Raid Usa contro i Guardiani della Rivoluzione. Il Pakistan media tra Washington e Teheran

Islamabad conferma contatti diplomatici indiretti per la sicurezza dello Stretto di Hormuz mentre il Pentagono completa una vasta operazione militare.

Le Guardie della Rivoluzione islamica

Le Guardie della Rivoluzione islamica

Il portavoce del ministero degli Esteri pachistano Tahir Andrabi ha confermato che Islamabad conduce negoziati indiretti tra Stati Uniti e Iran per la sicurezza dello Stretto di Hormuz, mentre il Pentagono completa una vasta operazione di bombardamenti contro installazioni militari iraniane.

L’operazione militare ha colpito centri di comando, basi missilistiche, infrastrutture per droni, sistemi di sorveglianza, difese costiere e capacità navali dei Guardiani della Rivoluzione.

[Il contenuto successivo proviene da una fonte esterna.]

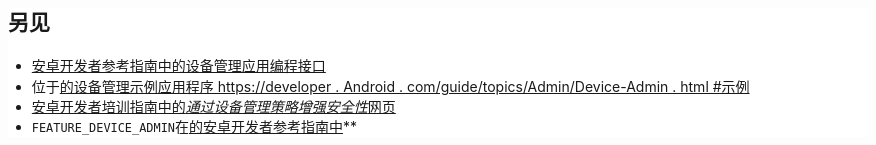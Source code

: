## 另见

*   [安卓开发者参考指南中的设备管理应用编程接口](https://developer.android.com/guide/topics/admin/device-admin.html)
*   位于[的设备管理示例应用程序 https://developer . Android . com/guide/topics/Admin/Device-Admin . html #示例](https://developer.android.com/guide/topics/admin/device-admin.html#sample)
*   [安卓开发者培训指南中的*通过设备管理策略增强安全性*网页](https://developer.android.com/training/enterprise/device-management-policy.html)
*   `FEATURE_DEVICE_ADMIN`在[的安卓开发者参考指南中](https://developer.android.com/reference/android/content/pm/PackageManager.html#FEATURE_DEVICE_ADMIN)**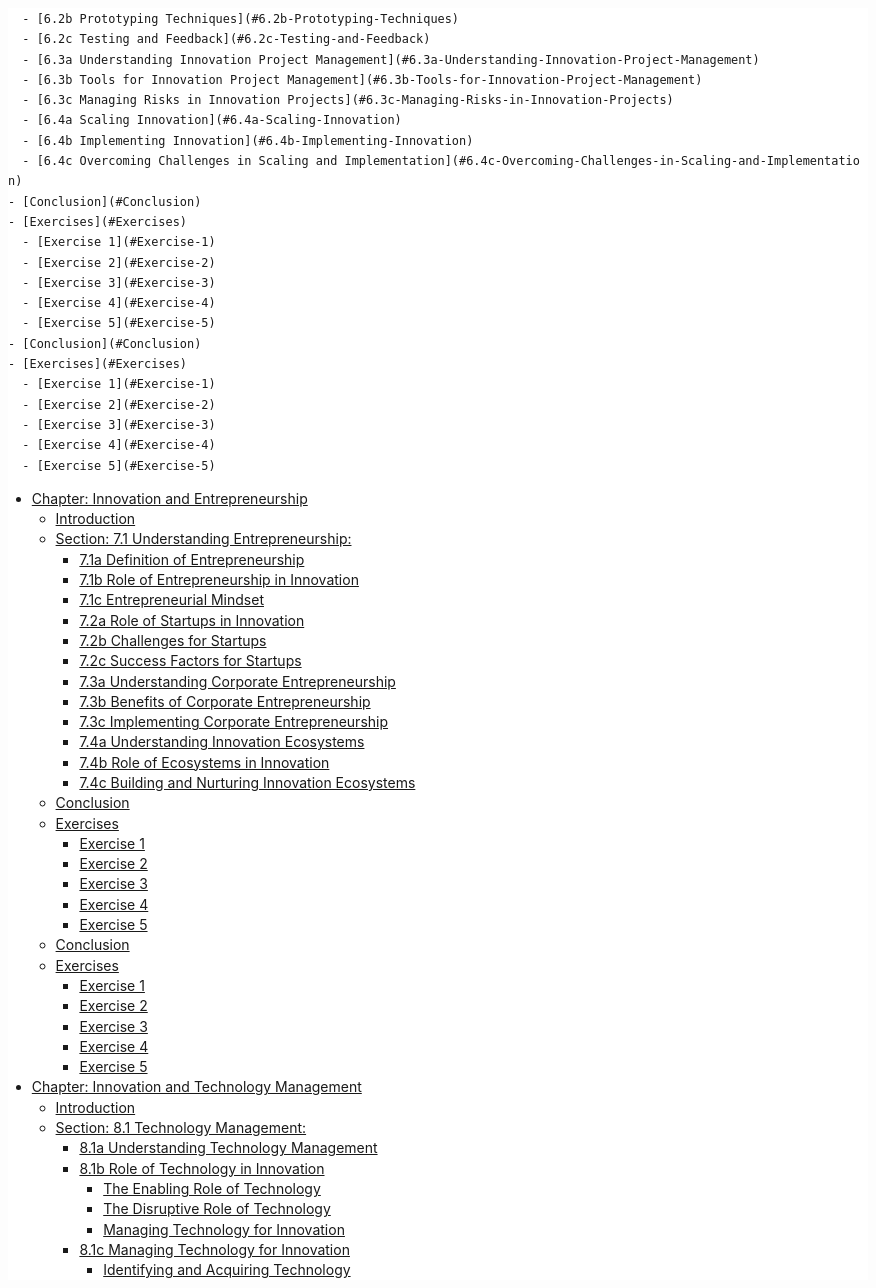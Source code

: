       - [6.2b Prototyping Techniques](#6.2b-Prototyping-Techniques)
      - [6.2c Testing and Feedback](#6.2c-Testing-and-Feedback)
      - [6.3a Understanding Innovation Project Management](#6.3a-Understanding-Innovation-Project-Management)
      - [6.3b Tools for Innovation Project Management](#6.3b-Tools-for-Innovation-Project-Management)
      - [6.3c Managing Risks in Innovation Projects](#6.3c-Managing-Risks-in-Innovation-Projects)
      - [6.4a Scaling Innovation](#6.4a-Scaling-Innovation)
      - [6.4b Implementing Innovation](#6.4b-Implementing-Innovation)
      - [6.4c Overcoming Challenges in Scaling and Implementation](#6.4c-Overcoming-Challenges-in-Scaling-and-Implementation)
    - [Conclusion](#Conclusion)
    - [Exercises](#Exercises)
      - [Exercise 1](#Exercise-1)
      - [Exercise 2](#Exercise-2)
      - [Exercise 3](#Exercise-3)
      - [Exercise 4](#Exercise-4)
      - [Exercise 5](#Exercise-5)
    - [Conclusion](#Conclusion)
    - [Exercises](#Exercises)
      - [Exercise 1](#Exercise-1)
      - [Exercise 2](#Exercise-2)
      - [Exercise 3](#Exercise-3)
      - [Exercise 4](#Exercise-4)
      - [Exercise 5](#Exercise-5)
  - [Chapter: Innovation and Entrepreneurship](#Chapter:-Innovation-and-Entrepreneurship)
    - [Introduction](#Introduction)
    - [Section: 7.1 Understanding Entrepreneurship:](#Section:-7.1-Understanding-Entrepreneurship:)
      - [7.1a Definition of Entrepreneurship](#7.1a-Definition-of-Entrepreneurship)
      - [7.1b Role of Entrepreneurship in Innovation](#7.1b-Role-of-Entrepreneurship-in-Innovation)
      - [7.1c Entrepreneurial Mindset](#7.1c-Entrepreneurial-Mindset)
      - [7.2a Role of Startups in Innovation](#7.2a-Role-of-Startups-in-Innovation)
      - [7.2b Challenges for Startups](#7.2b-Challenges-for-Startups)
      - [7.2c Success Factors for Startups](#7.2c-Success-Factors-for-Startups)
      - [7.3a Understanding Corporate Entrepreneurship](#7.3a-Understanding-Corporate-Entrepreneurship)
      - [7.3b Benefits of Corporate Entrepreneurship](#7.3b-Benefits-of-Corporate-Entrepreneurship)
      - [7.3c Implementing Corporate Entrepreneurship](#7.3c-Implementing-Corporate-Entrepreneurship)
      - [7.4a Understanding Innovation Ecosystems](#7.4a-Understanding-Innovation-Ecosystems)
      - [7.4b Role of Ecosystems in Innovation](#7.4b-Role-of-Ecosystems-in-Innovation)
      - [7.4c Building and Nurturing Innovation Ecosystems](#7.4c-Building-and-Nurturing-Innovation-Ecosystems)
    - [Conclusion](#Conclusion)
    - [Exercises](#Exercises)
      - [Exercise 1](#Exercise-1)
      - [Exercise 2](#Exercise-2)
      - [Exercise 3](#Exercise-3)
      - [Exercise 4](#Exercise-4)
      - [Exercise 5](#Exercise-5)
    - [Conclusion](#Conclusion)
    - [Exercises](#Exercises)
      - [Exercise 1](#Exercise-1)
      - [Exercise 2](#Exercise-2)
      - [Exercise 3](#Exercise-3)
      - [Exercise 4](#Exercise-4)
      - [Exercise 5](#Exercise-5)
  - [Chapter: Innovation and Technology Management](#Chapter:-Innovation-and-Technology-Management)
    - [Introduction](#Introduction)
    - [Section: 8.1 Technology Management:](#Section:-8.1-Technology-Management:)
      - [8.1a Understanding Technology Management](#8.1a-Understanding-Technology-Management)
      - [8.1b Role of Technology in Innovation](#8.1b-Role-of-Technology-in-Innovation)
        - [The Enabling Role of Technology](#The-Enabling-Role-of-Technology)
        - [The Disruptive Role of Technology](#The-Disruptive-Role-of-Technology)
        - [Managing Technology for Innovation](#Managing-Technology-for-Innovation)
      - [8.1c Managing Technology for Innovation](#8.1c-Managing-Technology-for-Innovation)
        - [Identifying and Acquiring Technology](#Identifying-and-Acquiring-Technology)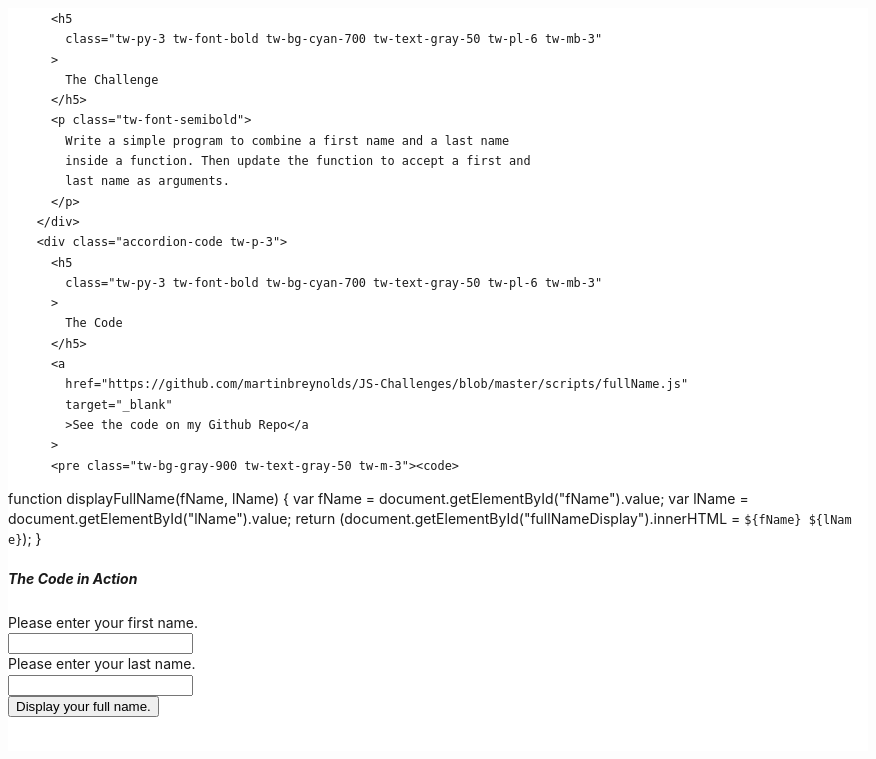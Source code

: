           <h5
            class="tw-py-3 tw-font-bold tw-bg-cyan-700 tw-text-gray-50 tw-pl-6 tw-mb-3"
          >
            The Challenge
          </h5>
          <p class="tw-font-semibold">
            Write a simple program to combine a first name and a last name
            inside a function. Then update the function to accept a first and
            last name as arguments.
          </p>
        </div>
        <div class="accordion-code tw-p-3">
          <h5
            class="tw-py-3 tw-font-bold tw-bg-cyan-700 tw-text-gray-50 tw-pl-6 tw-mb-3"
          >
            The Code
          </h5>
          <a
            href="https://github.com/martinbreynolds/JS-Challenges/blob/master/scripts/fullName.js"
            target="_blank"
            >See the code on my Github Repo</a
          >
          <pre class="tw-bg-gray-900 tw-text-gray-50 tw-m-3"><code>
function displayFullName(fName, lName) {
var fName = document.getElementById("fName").value;
var lName = document.getElementById("lName").value;
return (document.getElementById("fullNameDisplay").innerHTML = `${fName} ${lName}`);
}
</code></pre>
        </div>
        <div class="accordion-code-in-practice tw-p-3">
          <h5
            class="tw-py-3 tw-font-bold tw-bg-cyan-700 tw-text-gray-50 tw-pl-6 tw-mb-3"
          >
            The Code in Action
          </h5>
          <label class="tw-font-semibold tw-mb-1" for="fName"
            >Please enter your first name.</label
          >
          <br />
          <input type="text" id="fName" />
          <br />
          <label class="tw-font-semibold tw-mb-1" for="lName"
            >Please enter your last name.</label
          ><br />
          <input type="text" id="lName" />
          <br />
          <button
            class="tw-my-5 tw-bg-cyan-900 tw-font-bold tw-uppercase tw-text-gray-50 tw-p-2 tw-border-gray-300 tw-border-solid tw-border-2 tw-rounded-xl"
            type="submit"
            onclick="displayFullName()"
          >
            Display your full name.
          </button>
          <div
            class="answerArea tw-bg-cyan-900 tw-text-gray-50 tw-p-6 tw-mt-4 mb-4"
          >
            <p id="fullNameDisplay">&nbsp;</p>
          </div>
        </div>
      </div>
    </div>
    <div class="accordion-item">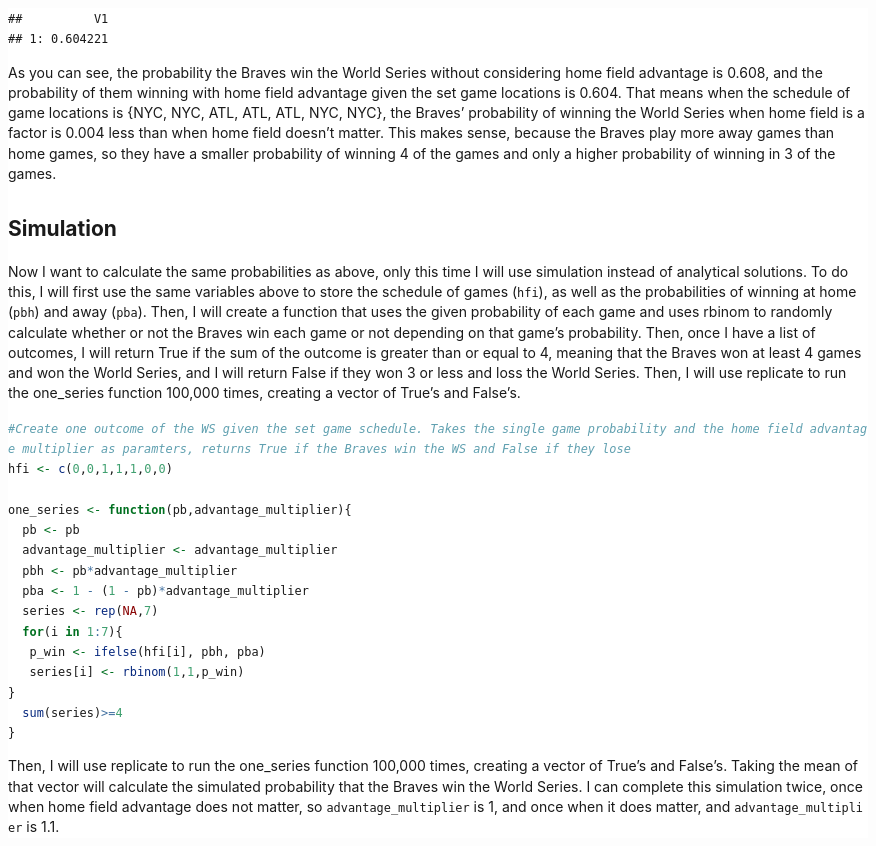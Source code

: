     ##          V1
    ## 1: 0.604221

As you can see, the probability the Braves win the World Series without
considering home field advantage is 0.608, and the probability of them
winning with home field advantage given the set game locations is 0.604.
That means when the schedule of game locations is {NYC, NYC, ATL, ATL,
ATL, NYC, NYC}, the Braves’ probability of winning the World Series when
home field is a factor is 0.004 less than when home field doesn’t
matter. This makes sense, because the Braves play more away games than
home games, so they have a smaller probability of winning 4 of the games
and only a higher probability of winning in 3 of the games.

## Simulation

Now I want to calculate the same probabilities as above, only this time
I will use simulation instead of analytical solutions. To do this, I
will first use the same variables above to store the schedule of games
(`hfi`), as well as the probabilities of winning at home (`pbh`) and
away (`pba`). Then, I will create a function that uses the given
probability of each game and uses rbinom to randomly calculate whether
or not the Braves win each game or not depending on that game’s
probability. Then, once I have a list of outcomes, I will return True if
the sum of the outcome is greater than or equal to 4, meaning that the
Braves won at least 4 games and won the World Series, and I will return
False if they won 3 or less and loss the World Series. Then, I will use
replicate to run the one_series function 100,000 times, creating a
vector of True’s and False’s.

``` r
#Create one outcome of the WS given the set game schedule. Takes the single game probability and the home field advantage multiplier as paramters, returns True if the Braves win the WS and False if they lose
hfi <- c(0,0,1,1,1,0,0)

one_series <- function(pb,advantage_multiplier){
  pb <- pb
  advantage_multiplier <- advantage_multiplier
  pbh <- pb*advantage_multiplier
  pba <- 1 - (1 - pb)*advantage_multiplier
  series <- rep(NA,7)
  for(i in 1:7){
   p_win <- ifelse(hfi[i], pbh, pba)
   series[i] <- rbinom(1,1,p_win)
}
  sum(series)>=4
}
```

Then, I will use replicate to run the one_series function 100,000 times,
creating a vector of True’s and False’s. Taking the mean of that vector
will calculate the simulated probability that the Braves win the World
Series. I can complete this simulation twice, once when home field
advantage does not matter, so `advantage_multiplier` is 1, and once when
it does matter, and `advantage_multiplier` is 1.1.

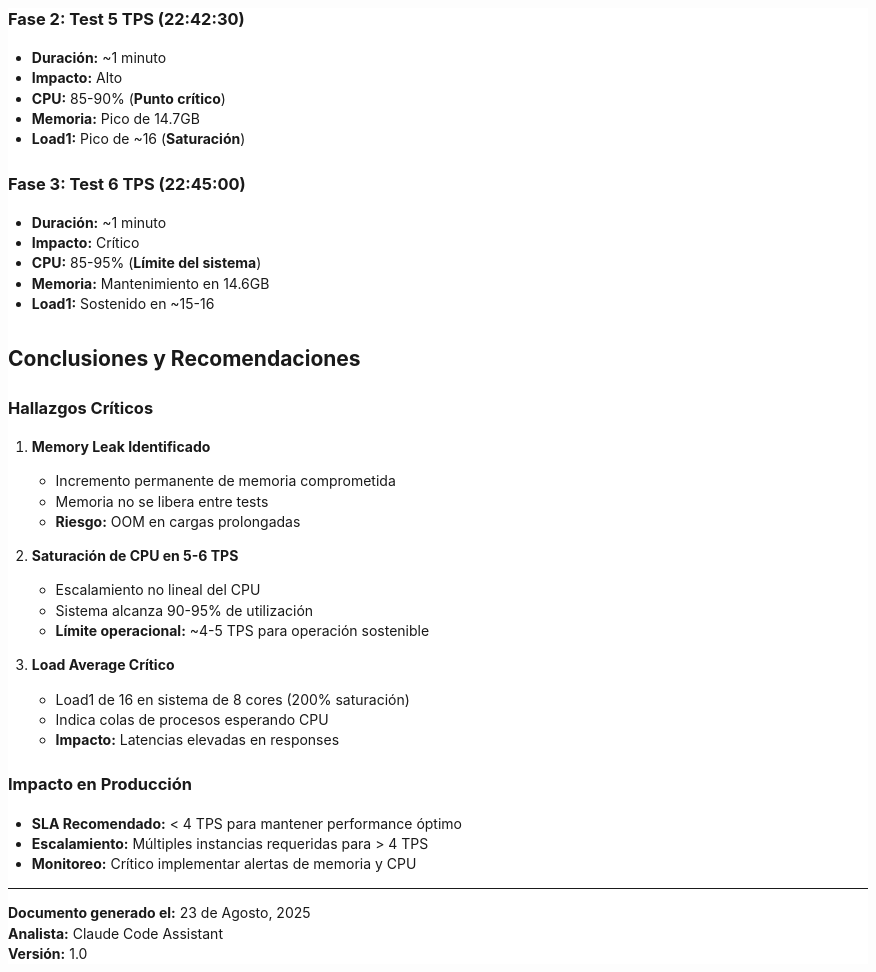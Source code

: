 ### Fase 2: Test 5 TPS (22:42:30)  
- **Duración:** ~1 minuto
- **Impacto:** Alto
- **CPU:** 85-90% (**Punto crítico**)
- **Memoria:** Pico de 14.7GB
- **Load1:** Pico de ~16 (**Saturación**)

### Fase 3: Test 6 TPS (22:45:00)
- **Duración:** ~1 minuto
- **Impacto:** Crítico
- **CPU:** 85-95% (**Límite del sistema**)
- **Memoria:** Mantenimiento en 14.6GB
- **Load1:** Sostenido en ~15-16

## Conclusiones y Recomendaciones

### Hallazgos Críticos

1. **Memory Leak Identificado**
   - Incremento permanente de memoria comprometida
   - Memoria no se libera entre tests
   - **Riesgo:** OOM en cargas prolongadas

2. **Saturación de CPU en 5-6 TPS**
   - Escalamiento no lineal del CPU
   - Sistema alcanza 90-95% de utilización
   - **Límite operacional:** ~4-5 TPS para operación sostenible

3. **Load Average Crítico**
   - Load1 de 16 en sistema de 8 cores (200% saturación)
   - Indica colas de procesos esperando CPU
   - **Impacto:** Latencias elevadas en responses

### Impacto en Producción

- **SLA Recomendado:** < 4 TPS para mantener performance óptimo
- **Escalamiento:** Múltiples instancias requeridas para > 4 TPS
- **Monitoreo:** Crítico implementar alertas de memoria y CPU

---

**Documento generado el:** 23 de Agosto, 2025  
**Analista:** Claude Code Assistant  
**Versión:** 1.0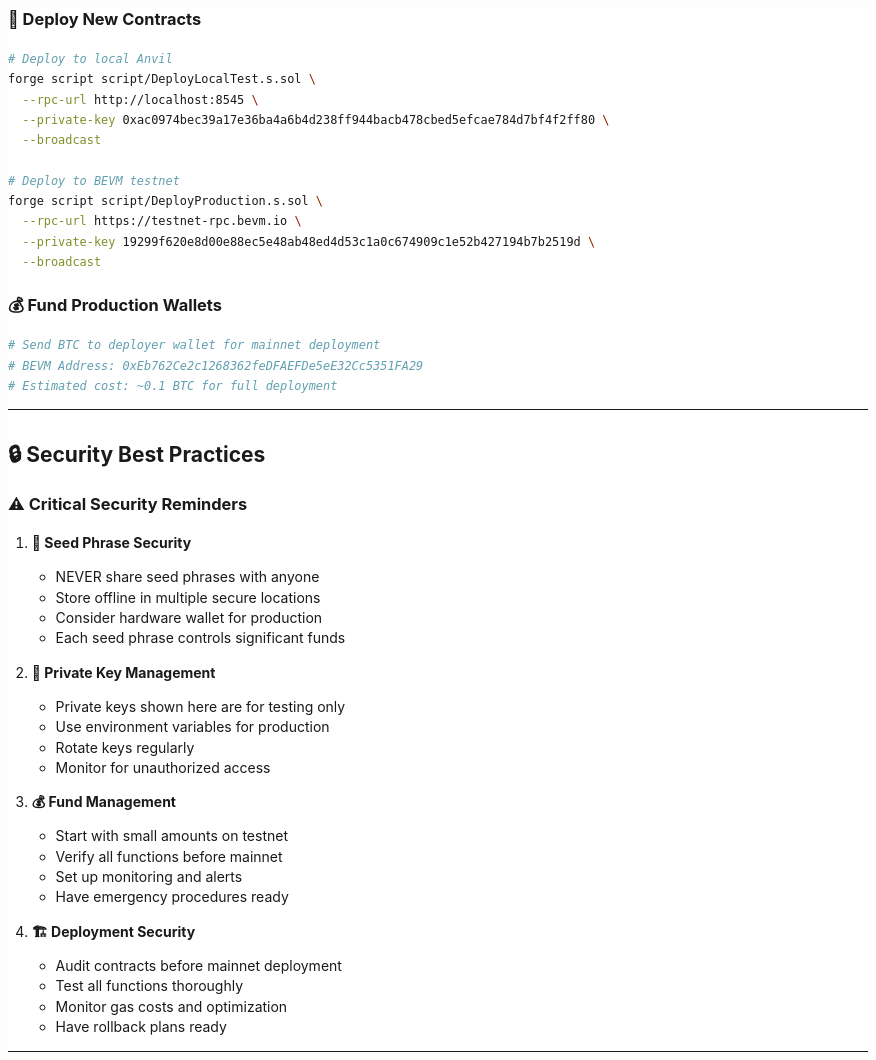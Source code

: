 ### **🔧 Deploy New Contracts**
```bash
# Deploy to local Anvil
forge script script/DeployLocalTest.s.sol \
  --rpc-url http://localhost:8545 \
  --private-key 0xac0974bec39a17e36ba4a6b4d238ff944bacb478cbed5efcae784d7bf4f2ff80 \
  --broadcast

# Deploy to BEVM testnet
forge script script/DeployProduction.s.sol \
  --rpc-url https://testnet-rpc.bevm.io \
  --private-key 19299f620e8d00e88ec5e48ab48ed4d53c1a0c674909c1e52b427194b7b2519d \
  --broadcast
```

### **💰 Fund Production Wallets**
```bash
# Send BTC to deployer wallet for mainnet deployment
# BEVM Address: 0xEb762Ce2c1268362feDFAEFDe5eE32Cc5351FA29
# Estimated cost: ~0.1 BTC for full deployment
```

---

## 🔒 **Security Best Practices**

### **⚠️ Critical Security Reminders**

1. **🔐 Seed Phrase Security**
   - NEVER share seed phrases with anyone
   - Store offline in multiple secure locations
   - Consider hardware wallet for production
   - Each seed phrase controls significant funds

2. **🔑 Private Key Management**
   - Private keys shown here are for testing only
   - Use environment variables for production
   - Rotate keys regularly
   - Monitor for unauthorized access

3. **💰 Fund Management**
   - Start with small amounts on testnet
   - Verify all functions before mainnet
   - Set up monitoring and alerts
   - Have emergency procedures ready

4. **🏗️ Deployment Security**
   - Audit contracts before mainnet deployment
   - Test all functions thoroughly
   - Monitor gas costs and optimization
   - Have rollback plans ready

---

Washington ha presentato l’azione come risposta al lancio di numerosi missili balistici contro le forze schierate nella regione, tutti intercettati senza registrare vittime tra i militari americani. Il presidente Donald Trump aveva anticipato la ritorsione dopo un attacco contro una base in Giordania, dichiarando che era giunto il turno degli Stati Uniti di colpire.

Offensiva missilistica e vittime civili

I raid hanno interessato le province meridionali di Hormozgan e Khuzestan, secondo quanto riferito dai media ufficiali iraniani. Sull’isola di Qeshm, nello Stretto di Hormuz, un’abitazione civile è stata colpita provocando la morte di tre membri della stessa famiglia, padre, madre e un bambino di due anni, oltre a due figli rimasti feriti. Le autorità di Teheran denunciano l’estensione degli attacchi ad aree non militari.

La mediazione ufficiale di Islamabad

Il portavoce del ministero degli Esteri Tahir Andrabi ha confermato che il governo pachistano svolge un ruolo attivo per favorire una de-escalation e impedire che il confronto degeneri in un conflitto regionale dalle conseguenze imprevedibili. Il Pakistan non ha fornito dettagli sulla sede o sul livello dei colloqui, ma la conferma ufficiale evidenzia l’esistenza di un canale negoziale parallelo alla pressione militare.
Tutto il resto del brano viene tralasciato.